GERRY MELENDEZ — File photograph/gmelendez@thestate.com Buy Photo

  • If you go

    What: U.S. Sen. Tim Scott ceremony for Vietnam veterans

    When: 10 a.m. Aug. 2

    Worth noting: The free event is open to the public.

    To register: By July 28, register online at scott.senate.gov/veterans or call (844) 820-0146.

U.S. Sen. Tim Scott will host a ceremony Aug. 2 in Columbia to honor South Carolina’s Vietnam War era veterans.

The ceremony will be held at 10 a.m. at the First Baptist Church of Columbia, 1306 Hampton St. The event is free.

Retired Marine Maj. Gen. James Livingston of Mount Pleasant, a Medal of Honor recipient from the Vietnam War, will deliver the keynote address. Military bands from around South Carolina will perform, and military artifacts and memorabilia from the era will be on display.

Scott, R-S.C., whose father and two brothers have served in the military, also will give each veteran a senatorial certificate of appreciation and pin.

“The Vietnam War era was one of the most challenging in our nation’s history, and it is truly my honor to host these brave men and women who fought for freedom this year,” Scott said. “Their sacrifices, as well as those made by their families, will never be forgotten.”

Scott, of North Charleston, has hosted honor ceremonies for South Carolina veterans since first being elected to Congress in 2011. In 2012, he honored World War II veterans.

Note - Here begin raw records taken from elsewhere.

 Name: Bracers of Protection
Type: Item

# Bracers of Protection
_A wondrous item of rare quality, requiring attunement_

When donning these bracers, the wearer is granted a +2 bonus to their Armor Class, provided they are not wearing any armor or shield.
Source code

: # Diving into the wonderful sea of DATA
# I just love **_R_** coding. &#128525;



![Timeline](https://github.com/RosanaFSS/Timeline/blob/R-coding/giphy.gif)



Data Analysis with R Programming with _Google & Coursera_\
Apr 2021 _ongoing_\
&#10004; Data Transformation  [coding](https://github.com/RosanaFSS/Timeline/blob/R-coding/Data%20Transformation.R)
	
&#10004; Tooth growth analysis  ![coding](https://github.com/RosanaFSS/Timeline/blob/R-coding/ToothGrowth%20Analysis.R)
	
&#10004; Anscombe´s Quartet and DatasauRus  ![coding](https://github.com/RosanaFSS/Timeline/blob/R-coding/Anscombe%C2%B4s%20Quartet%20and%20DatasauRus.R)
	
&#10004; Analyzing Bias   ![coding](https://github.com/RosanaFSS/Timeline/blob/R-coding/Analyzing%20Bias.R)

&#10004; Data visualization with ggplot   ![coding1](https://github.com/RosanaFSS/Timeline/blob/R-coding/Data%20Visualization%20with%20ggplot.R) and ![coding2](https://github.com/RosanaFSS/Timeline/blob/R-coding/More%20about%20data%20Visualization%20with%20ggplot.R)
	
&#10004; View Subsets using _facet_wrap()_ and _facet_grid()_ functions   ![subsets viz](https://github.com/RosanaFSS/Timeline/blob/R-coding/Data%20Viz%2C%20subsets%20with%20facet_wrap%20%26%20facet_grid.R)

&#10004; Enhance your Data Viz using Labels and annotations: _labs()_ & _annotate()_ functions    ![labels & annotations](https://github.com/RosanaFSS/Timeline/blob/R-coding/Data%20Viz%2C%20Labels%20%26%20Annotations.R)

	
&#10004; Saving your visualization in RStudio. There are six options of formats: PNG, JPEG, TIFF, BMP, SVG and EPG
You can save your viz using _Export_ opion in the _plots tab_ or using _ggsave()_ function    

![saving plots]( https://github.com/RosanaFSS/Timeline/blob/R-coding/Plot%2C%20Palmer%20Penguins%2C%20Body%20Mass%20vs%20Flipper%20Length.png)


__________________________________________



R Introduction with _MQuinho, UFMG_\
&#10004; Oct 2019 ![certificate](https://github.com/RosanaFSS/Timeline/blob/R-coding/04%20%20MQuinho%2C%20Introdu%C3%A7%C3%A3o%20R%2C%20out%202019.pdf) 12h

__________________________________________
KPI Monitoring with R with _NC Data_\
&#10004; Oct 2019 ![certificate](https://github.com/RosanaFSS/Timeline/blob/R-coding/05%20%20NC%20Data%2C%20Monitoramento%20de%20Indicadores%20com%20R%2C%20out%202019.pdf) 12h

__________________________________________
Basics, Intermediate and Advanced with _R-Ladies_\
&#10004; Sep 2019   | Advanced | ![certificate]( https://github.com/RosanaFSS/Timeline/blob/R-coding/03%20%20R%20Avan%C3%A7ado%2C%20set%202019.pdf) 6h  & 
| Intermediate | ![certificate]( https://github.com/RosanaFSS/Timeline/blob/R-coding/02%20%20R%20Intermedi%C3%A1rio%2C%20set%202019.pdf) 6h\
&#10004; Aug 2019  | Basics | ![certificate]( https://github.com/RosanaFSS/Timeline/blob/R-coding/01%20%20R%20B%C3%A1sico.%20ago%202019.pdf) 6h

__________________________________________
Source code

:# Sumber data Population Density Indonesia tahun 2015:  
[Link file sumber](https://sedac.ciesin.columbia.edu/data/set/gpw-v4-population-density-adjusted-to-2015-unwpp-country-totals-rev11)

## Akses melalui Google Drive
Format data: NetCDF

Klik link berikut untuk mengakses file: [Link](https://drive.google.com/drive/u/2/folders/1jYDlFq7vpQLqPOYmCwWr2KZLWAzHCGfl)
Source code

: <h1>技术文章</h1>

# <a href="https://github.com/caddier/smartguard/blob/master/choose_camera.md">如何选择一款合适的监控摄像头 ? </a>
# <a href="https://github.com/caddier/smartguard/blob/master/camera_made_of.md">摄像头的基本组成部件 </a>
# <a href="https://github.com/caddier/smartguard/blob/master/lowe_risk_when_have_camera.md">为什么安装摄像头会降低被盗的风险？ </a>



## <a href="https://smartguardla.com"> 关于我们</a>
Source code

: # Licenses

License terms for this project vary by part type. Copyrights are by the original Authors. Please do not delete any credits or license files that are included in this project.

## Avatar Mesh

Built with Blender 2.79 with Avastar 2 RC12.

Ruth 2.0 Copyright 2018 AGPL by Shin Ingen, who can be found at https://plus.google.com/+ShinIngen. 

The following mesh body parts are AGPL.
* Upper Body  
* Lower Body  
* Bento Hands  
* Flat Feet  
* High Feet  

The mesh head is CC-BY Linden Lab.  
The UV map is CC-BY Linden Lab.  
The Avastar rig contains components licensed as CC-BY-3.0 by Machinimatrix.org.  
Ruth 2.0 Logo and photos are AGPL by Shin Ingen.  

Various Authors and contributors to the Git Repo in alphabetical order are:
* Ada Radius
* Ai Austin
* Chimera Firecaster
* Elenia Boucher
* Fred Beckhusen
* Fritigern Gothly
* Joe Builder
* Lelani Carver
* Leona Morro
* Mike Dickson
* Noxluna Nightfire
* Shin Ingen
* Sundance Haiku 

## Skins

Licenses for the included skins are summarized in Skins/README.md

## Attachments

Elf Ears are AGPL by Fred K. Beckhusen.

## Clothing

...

Last year, he hosted two ceremonies honoring Korean War veterans.

The senator was appointed by Gov. Nikki Haley in 2012 to replace former Sen. Jim DeMint.

If he is elected in a special election in November to fill the remainder of DeMint’s term, which runs through 2016, he will be the first African-American to be elected to statewide office in the Palmetto State since Reconstruction.

Scott easily won the Republican primary with 90 percent of the vote and is a heavy favorite in this fall’s election.

Scott said he has learned from the veterans “the importance of serving in some capacity. I walk away encouraged to continue to serve.”